In case you haven't heard, the year 2012 is getting a lot of attention these days, due in large part to the ancient Mayan calendar. The Mayan calendar comes to an end on December 21,2012, and this abrupt ending has been interpreted widely as a potential Doomsday or Apocalypse or, at the very least, a paradigm shift (whatever that means in this context). Lots of theorists have come forward to tie it to their favorite concept, from psychic evolution to the "end of civilization as we know it." Of course, Hollywood has made a new disaster movie on the subject, which will be released in November (Title? 2012, obviously). And, just as naturally, a flurry of books is being published on the topic as well.

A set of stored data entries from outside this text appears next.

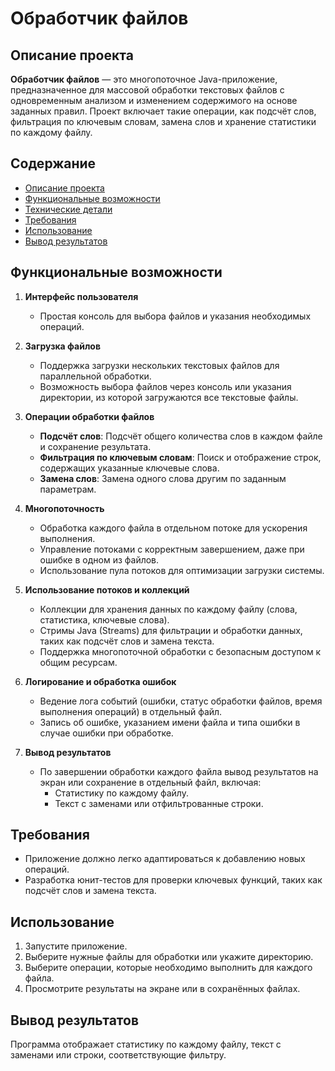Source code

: # Обработчик файлов

## Описание проекта
**Обработчик файлов** — это многопоточное Java-приложение, предназначенное для массовой обработки текстовых файлов с одновременным анализом и изменением содержимого на основе заданных правил. Проект включает такие операции, как подсчёт слов, фильтрация по ключевым словам, замена слов и хранение статистики по каждому файлу.

## Содержание
- [Описание проекта](#описание-проекта)
- [Функциональные возможности](#функциональные-возможности)
- [Технические детали](#технические-детали)
- [Требования](#требования)
- [Использование](#использование)
- [Вывод результатов](#вывод-результатов)

## Функциональные возможности

1. **Интерфейс пользователя**
    - Простая консоль для выбора файлов и указания необходимых операций.

2. **Загрузка файлов**
    - Поддержка загрузки нескольких текстовых файлов для параллельной обработки.
    - Возможность выбора файлов через консоль или указания директории, из которой загружаются все текстовые файлы.

3. **Операции обработки файлов**
    - **Подсчёт слов**: Подсчёт общего количества слов в каждом файле и сохранение результата.
    - **Фильтрация по ключевым словам**: Поиск и отображение строк, содержащих указанные ключевые слова.
    - **Замена слов**: Замена одного слова другим по заданным параметрам.

4. **Многопоточность**
    - Обработка каждого файла в отдельном потоке для ускорения выполнения.
    - Управление потоками с корректным завершением, даже при ошибке в одном из файлов.
    - Использование пула потоков для оптимизации загрузки системы.

5. **Использование потоков и коллекций**
    - Коллекции для хранения данных по каждому файлу (слова, статистика, ключевые слова).
    - Стримы Java (Streams) для фильтрации и обработки данных, таких как подсчёт слов и замена текста.
    - Поддержка многопоточной обработки с безопасным доступом к общим ресурсам.

6. **Логирование и обработка ошибок**
    - Ведение лога событий (ошибки, статус обработки файлов, время выполнения операций) в отдельный файл.
    - Запись об ошибке, указанием имени файла и типа ошибки в случае ошибки при обработке.

7. **Вывод результатов**
    - По завершении обработки каждого файла вывод результатов на экран или сохранение в отдельный файл, включая:
        - Статистику по каждому файлу.
        - Текст с заменами или отфильтрованные строки.

## Требования
- Приложение должно легко адаптироваться к добавлению новых операций.
- Разработка юнит-тестов для проверки ключевых функций, таких как подсчёт слов и замена текста.

## Использование
1. Запустите приложение.
2. Выберите нужные файлы для обработки или укажите директорию.
3. Выберите операции, которые необходимо выполнить для каждого файла.
4. Просмотрите результаты на экране или в сохранённых файлах.

## Вывод результатов
Программа отображает статистику по каждому файлу, текст с заменами или строки, соответствующие фильтру.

The library has the following selections, which should meet most anyone's personal preferences.
According to Publishers Weekly, Apocalypse 2012: An investigation into civilization's end by Laurence E. Joseph has less "kookery" and is a "reasonably straightforward guide to the theory." However, they say that right after saying "he comes off as exactly the sort of crackpot he claims to eschew." Personally, I don't think there is any such word as "kookery," and it sounds as if Joseph doesn't really handle the actual facts and science very well, connecting things that don't, actually, link up at all. However, he presents the various ideas clearly and he does it with humor, which can make anything more palatable. Accordingly, it may be one of the better books available.
The mystery of 2012: predictions, prophecies & possibilities is a collection of essays by a whole spectrum of New Age writers. Only a small portion of the book deals with the Mayan calendar: other sections address astrology, psychic phenomenon, magnetic field shifts, evolution of the human species, and further topics.
A reviewer says, "I admit it. I love a good crop circle. And there are plenty of them here along with all kinds of hippy dippy stuff." The reviewer is talking about the book 2012: the return of Quetzalcoatl by Daniel Pinchbeck. Pinchbeck is a well-known author of an autobiography on psychedelic drug use, and this book fits right in with all the others. Less about Mayan prophecies than his own experiences, this book might not be the most useful on the topic--especially for women, since, apparently, he hates us.
For a nice overview, we have ordered the Complete Idiot's Guide to 2012 by Synthia and Colin Andrews. This couple is expert in this field, and they give a thorough survey of the Mayan calendar issue and what its potentialities really are. The Andrews point out where the extremes are, for those who want to go there and for those who don't. One reviewer complained that it was "only" about the Mayan calendar--well, then, that's the book for me, since the 2012 furor is primarily caused by the Mayan prediction of world's end.
All of these materials are popular and usually checked out--we recommend that you place requests for them, to ensure that you get the opportunity to look at them before 2012 actually arrives.